■ Task goal ■
Every line of the listing below should be written out exactly.

■ The data ■
=== Section Start ===

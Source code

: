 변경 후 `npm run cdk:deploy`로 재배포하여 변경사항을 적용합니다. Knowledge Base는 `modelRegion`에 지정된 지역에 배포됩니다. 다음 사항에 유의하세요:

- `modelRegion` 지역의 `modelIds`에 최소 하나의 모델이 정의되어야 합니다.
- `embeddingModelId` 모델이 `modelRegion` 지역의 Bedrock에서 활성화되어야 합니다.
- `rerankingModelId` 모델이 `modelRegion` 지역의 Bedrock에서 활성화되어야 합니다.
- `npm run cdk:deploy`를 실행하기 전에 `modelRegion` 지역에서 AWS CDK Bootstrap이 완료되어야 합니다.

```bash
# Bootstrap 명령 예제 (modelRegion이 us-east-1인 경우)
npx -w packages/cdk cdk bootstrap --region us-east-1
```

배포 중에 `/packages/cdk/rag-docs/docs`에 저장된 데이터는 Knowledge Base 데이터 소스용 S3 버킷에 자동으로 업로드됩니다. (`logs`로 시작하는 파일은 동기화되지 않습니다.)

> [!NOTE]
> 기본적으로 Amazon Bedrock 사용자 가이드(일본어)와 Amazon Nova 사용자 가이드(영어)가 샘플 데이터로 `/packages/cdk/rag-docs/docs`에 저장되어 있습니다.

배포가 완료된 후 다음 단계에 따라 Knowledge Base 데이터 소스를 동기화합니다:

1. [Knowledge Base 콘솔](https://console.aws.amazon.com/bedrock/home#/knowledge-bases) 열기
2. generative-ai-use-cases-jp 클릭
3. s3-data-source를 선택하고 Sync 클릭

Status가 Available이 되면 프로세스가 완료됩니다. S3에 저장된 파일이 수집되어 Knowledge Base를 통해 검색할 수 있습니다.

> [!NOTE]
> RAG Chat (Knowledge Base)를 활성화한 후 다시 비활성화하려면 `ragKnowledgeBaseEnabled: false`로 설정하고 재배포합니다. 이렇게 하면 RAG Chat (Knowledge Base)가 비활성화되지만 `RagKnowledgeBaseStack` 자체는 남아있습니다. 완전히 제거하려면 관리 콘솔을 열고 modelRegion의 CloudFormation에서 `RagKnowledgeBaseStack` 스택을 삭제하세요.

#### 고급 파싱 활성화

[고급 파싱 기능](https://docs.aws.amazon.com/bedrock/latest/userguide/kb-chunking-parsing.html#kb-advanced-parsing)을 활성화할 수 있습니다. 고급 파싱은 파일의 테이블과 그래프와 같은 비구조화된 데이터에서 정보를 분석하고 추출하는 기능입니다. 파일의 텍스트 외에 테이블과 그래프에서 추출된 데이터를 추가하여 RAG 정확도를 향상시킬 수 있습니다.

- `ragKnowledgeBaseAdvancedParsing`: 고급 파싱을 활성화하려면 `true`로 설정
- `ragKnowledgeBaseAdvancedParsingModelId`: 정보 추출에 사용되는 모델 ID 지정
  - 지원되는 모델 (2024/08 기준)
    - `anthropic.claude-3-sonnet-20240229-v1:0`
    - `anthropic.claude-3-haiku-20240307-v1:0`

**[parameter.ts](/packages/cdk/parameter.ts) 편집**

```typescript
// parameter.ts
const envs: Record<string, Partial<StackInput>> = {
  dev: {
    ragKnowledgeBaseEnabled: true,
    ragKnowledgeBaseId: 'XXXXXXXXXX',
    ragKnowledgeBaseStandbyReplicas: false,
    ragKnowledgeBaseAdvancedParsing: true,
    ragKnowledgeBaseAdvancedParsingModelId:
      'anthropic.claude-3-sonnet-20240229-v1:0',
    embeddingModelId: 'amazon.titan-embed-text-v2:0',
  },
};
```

=== Section End ===

■ Answer for this exercise ■
Source code

: 변경 후 `npm run cdk:deploy`로 재배포하여 변경사항을 적용합니다. Knowledge Base는 `modelRegion`에 지정된 지역에 배포됩니다. 다음 사항에 유의하세요:

- `modelRegion` 지역의 `modelIds`에 최소 하나의 모델이 정의되어야 합니다.
- `embeddingModelId` 모델이 `modelRegion` 지역의 Bedrock에서 활성화되어야 합니다.
- `rerankingModelId` 모델이 `modelRegion` 지역의 Bedrock에서 활성화되어야 합니다.
- `npm run cdk:deploy`를 실행하기 전에 `modelRegion` 지역에서 AWS CDK Bootstrap이 완료되어야 합니다.

```bash
# Bootstrap 명령 예제 (modelRegion이 us-east-1인 경우)
npx -w packages/cdk cdk bootstrap --region us-east-1
```

배포 중에 `/packages/cdk/rag-docs/docs`에 저장된 데이터는 Knowledge Base 데이터 소스용 S3 버킷에 자동으로 업로드됩니다. (`logs`로 시작하는 파일은 동기화되지 않습니다.)

> [!NOTE]
> 기본적으로 Amazon Bedrock 사용자 가이드(일본어)와 Amazon Nova 사용자 가이드(영어)가 샘플 데이터로 `/packages/cdk/rag-docs/docs`에 저장되어 있습니다.

배포가 완료된 후 다음 단계에 따라 Knowledge Base 데이터 소스를 동기화합니다:

1. [Knowledge Base 콘솔](https://console.aws.amazon.com/bedrock/home#/knowledge-bases) 열기
2. generative-ai-use-cases-jp 클릭
3. s3-data-source를 선택하고 Sync 클릭

Status가 Available이 되면 프로세스가 완료됩니다. S3에 저장된 파일이 수집되어 Knowledge Base를 통해 검색할 수 있습니다.

> [!NOTE]
> RAG Chat (Knowledge Base)를 활성화한 후 다시 비활성화하려면 `ragKnowledgeBaseEnabled: false`로 설정하고 재배포합니다. 이렇게 하면 RAG Chat (Knowledge Base)가 비활성화되지만 `RagKnowledgeBaseStack` 자체는 남아있습니다. 완전히 제거하려면 관리 콘솔을 열고 modelRegion의 CloudFormation에서 `RagKnowledgeBaseStack` 스택을 삭제하세요.

#### 고급 파싱 활성화

[고급 파싱 기능](https://docs.aws.amazon.com/bedrock/latest/userguide/kb-chunking-parsing.html#kb-advanced-parsing)을 활성화할 수 있습니다. 고급 파싱은 파일의 테이블과 그래프와 같은 비구조화된 데이터에서 정보를 분석하고 추출하는 기능입니다. 파일의 텍스트 외에 테이블과 그래프에서 추출된 데이터를 추가하여 RAG 정확도를 향상시킬 수 있습니다.

- `ragKnowledgeBaseAdvancedParsing`: 고급 파싱을 활성화하려면 `true`로 설정
- `ragKnowledgeBaseAdvancedParsingModelId`: 정보 추출에 사용되는 모델 ID 지정
  - 지원되는 모델 (2024/08 기준)
    - `anthropic.claude-3-sonnet-20240229-v1:0`
    - `anthropic.claude-3-haiku-20240307-v1:0`

**[parameter.ts](/packages/cdk/parameter.ts) 편집**

```typescript
// parameter.ts
const envs: Record<string, Partial<StackInput>> = {
  dev: {
    ragKnowledgeBaseEnabled: true,
    ragKnowledgeBaseId: 'XXXXXXXXXX',
    ragKnowledgeBaseStandbyReplicas: false,
    ragKnowledgeBaseAdvancedParsing: true,
    ragKnowledgeBaseAdvancedParsingModelId:
      'anthropic.claude-3-sonnet-20240229-v1:0',
    embeddingModelId: 'amazon.titan-embed-text-v2:0',
  },
};
```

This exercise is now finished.